Well there are many issues of understanding here. Fundamentally, I think we have real issues with the difference between the commercial constructions of subjectivity and the family and community, political constructions of subjectivity. Those constructions are what yield the tensions between the collectivity and individuality and are arguments usually constructed in terms of the relationship between the nature of humanity (homo ludens, homo economicus, homo politicus, etc. etc.) and the culture of humanity (homo ludens, homo economicus, homo politicus, etc. etc.) (heh). There is an ideology of computing and computer interfaces, but I think the conception of instrumentality, that of 'user' is also an issue. On May 7, 2007, at 8:32 AM, Radhika Gajjala wrote:
Perhaps instead of thinking of "user centred" and individual centric - we need to conceptualize a community and context based understanding of "userS"?

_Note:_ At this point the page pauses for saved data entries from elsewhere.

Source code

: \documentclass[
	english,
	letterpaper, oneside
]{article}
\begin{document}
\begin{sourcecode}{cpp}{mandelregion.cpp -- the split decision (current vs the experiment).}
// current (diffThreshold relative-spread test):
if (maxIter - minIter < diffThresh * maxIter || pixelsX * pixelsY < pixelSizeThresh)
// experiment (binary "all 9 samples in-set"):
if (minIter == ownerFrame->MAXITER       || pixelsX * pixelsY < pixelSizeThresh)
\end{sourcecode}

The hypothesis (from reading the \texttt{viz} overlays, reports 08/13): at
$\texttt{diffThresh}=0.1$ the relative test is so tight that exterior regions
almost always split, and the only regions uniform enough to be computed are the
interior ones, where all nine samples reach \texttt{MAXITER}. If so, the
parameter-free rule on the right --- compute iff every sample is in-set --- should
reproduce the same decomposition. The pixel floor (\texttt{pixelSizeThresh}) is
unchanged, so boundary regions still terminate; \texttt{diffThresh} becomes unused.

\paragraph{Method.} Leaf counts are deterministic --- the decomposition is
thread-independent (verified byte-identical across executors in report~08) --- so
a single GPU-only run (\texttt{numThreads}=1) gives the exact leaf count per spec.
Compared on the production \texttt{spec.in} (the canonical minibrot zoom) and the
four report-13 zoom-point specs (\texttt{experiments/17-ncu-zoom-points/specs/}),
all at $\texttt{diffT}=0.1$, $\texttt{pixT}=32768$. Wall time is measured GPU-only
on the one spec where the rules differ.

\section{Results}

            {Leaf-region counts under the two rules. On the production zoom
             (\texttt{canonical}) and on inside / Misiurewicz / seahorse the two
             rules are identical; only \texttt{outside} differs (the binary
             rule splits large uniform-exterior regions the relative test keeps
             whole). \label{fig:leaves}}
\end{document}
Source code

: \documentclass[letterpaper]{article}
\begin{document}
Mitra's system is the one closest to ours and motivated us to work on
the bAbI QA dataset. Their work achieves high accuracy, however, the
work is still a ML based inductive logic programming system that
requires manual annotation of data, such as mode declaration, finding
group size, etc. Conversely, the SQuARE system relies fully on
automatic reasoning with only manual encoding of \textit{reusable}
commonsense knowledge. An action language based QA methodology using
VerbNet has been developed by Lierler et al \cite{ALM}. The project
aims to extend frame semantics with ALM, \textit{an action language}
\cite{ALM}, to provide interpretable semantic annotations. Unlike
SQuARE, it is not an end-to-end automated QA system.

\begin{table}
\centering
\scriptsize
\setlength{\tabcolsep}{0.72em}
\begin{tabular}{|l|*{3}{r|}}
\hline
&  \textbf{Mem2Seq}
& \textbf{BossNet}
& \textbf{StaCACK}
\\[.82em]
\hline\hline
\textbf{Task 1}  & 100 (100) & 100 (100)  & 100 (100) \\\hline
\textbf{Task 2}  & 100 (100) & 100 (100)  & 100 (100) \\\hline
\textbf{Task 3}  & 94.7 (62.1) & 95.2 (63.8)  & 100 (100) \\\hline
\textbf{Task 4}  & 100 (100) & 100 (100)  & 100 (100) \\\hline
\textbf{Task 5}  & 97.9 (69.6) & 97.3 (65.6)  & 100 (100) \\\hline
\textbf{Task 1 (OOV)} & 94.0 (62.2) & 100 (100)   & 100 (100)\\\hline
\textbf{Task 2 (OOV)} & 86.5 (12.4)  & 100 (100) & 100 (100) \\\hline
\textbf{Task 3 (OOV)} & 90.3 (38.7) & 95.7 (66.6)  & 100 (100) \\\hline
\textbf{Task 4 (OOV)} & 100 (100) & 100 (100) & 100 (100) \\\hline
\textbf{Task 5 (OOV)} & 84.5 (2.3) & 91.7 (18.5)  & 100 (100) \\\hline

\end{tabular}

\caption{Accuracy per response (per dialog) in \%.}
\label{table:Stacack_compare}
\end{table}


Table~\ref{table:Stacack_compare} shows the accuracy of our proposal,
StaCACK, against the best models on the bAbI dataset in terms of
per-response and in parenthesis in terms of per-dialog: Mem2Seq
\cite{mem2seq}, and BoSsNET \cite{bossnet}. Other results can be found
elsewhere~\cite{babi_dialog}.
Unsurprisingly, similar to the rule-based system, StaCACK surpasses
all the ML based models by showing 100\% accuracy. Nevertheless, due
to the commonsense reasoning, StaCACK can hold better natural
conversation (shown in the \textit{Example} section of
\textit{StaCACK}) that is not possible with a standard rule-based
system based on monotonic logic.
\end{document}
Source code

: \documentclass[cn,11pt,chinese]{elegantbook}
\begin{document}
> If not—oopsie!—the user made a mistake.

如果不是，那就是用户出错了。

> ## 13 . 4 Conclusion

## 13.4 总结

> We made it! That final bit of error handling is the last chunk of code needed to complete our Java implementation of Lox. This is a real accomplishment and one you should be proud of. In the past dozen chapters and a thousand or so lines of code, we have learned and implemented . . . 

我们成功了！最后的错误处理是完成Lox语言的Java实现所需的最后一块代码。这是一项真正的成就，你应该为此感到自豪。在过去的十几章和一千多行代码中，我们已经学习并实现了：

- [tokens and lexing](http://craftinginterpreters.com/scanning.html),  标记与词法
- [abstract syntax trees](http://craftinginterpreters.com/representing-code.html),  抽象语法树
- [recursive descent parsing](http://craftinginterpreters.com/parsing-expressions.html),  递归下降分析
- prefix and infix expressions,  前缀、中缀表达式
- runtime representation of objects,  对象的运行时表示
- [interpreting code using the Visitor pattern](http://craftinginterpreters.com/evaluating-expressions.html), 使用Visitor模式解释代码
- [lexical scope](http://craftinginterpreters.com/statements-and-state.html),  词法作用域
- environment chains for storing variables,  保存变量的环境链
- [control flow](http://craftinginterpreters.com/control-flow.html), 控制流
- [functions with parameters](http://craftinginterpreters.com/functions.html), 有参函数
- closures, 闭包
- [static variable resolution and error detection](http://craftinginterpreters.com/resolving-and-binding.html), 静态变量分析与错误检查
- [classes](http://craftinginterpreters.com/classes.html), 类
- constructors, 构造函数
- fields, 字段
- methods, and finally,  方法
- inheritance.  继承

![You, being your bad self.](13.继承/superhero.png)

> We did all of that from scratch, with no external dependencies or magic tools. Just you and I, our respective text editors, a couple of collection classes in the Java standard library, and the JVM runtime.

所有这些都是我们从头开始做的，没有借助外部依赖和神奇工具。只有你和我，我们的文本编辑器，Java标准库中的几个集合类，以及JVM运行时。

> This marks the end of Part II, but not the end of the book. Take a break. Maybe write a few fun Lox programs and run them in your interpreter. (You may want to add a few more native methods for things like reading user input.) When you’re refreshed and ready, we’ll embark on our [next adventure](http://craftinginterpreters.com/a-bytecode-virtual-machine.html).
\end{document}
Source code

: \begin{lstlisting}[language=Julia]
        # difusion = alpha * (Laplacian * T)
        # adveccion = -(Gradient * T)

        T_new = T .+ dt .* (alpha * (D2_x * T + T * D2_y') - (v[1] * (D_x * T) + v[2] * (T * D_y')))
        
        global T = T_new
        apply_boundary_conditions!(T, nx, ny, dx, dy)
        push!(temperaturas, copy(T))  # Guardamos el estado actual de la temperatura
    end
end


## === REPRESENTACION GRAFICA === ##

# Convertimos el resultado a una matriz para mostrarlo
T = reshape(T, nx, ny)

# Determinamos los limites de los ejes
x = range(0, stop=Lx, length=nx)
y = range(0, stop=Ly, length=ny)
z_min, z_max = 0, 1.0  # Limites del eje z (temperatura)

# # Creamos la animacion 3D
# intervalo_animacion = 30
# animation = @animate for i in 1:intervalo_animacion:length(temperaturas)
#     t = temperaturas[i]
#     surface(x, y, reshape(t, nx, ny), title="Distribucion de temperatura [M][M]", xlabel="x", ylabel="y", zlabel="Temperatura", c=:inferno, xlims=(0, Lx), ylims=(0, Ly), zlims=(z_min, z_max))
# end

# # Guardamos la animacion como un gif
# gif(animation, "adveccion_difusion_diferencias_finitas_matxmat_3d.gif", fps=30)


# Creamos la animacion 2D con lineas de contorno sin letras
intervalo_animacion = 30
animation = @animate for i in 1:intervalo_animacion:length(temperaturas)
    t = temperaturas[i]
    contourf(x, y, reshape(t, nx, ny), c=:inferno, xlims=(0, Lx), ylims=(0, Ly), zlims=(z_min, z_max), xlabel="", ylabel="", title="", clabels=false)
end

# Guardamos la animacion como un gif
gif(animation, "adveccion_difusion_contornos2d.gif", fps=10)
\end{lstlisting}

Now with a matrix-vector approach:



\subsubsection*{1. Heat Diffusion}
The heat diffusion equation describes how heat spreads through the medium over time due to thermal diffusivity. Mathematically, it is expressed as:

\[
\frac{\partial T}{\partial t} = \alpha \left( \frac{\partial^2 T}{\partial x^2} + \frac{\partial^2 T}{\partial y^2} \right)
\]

r On May 7, 2007, at 7:46 AM, Jeremy Hunsinger wrote:
A short report from usability news about a workshop at chi 2007. http://www.usabilitynews.com/news/article3882.asp
"A critical observation was that in these settings, the idea of a single user owning and interacting with a single device, around some individually oriented task, is often inappropriate. Instead, systems are more often shared and used by communities, and their objectives are also geared to development and growth of the community."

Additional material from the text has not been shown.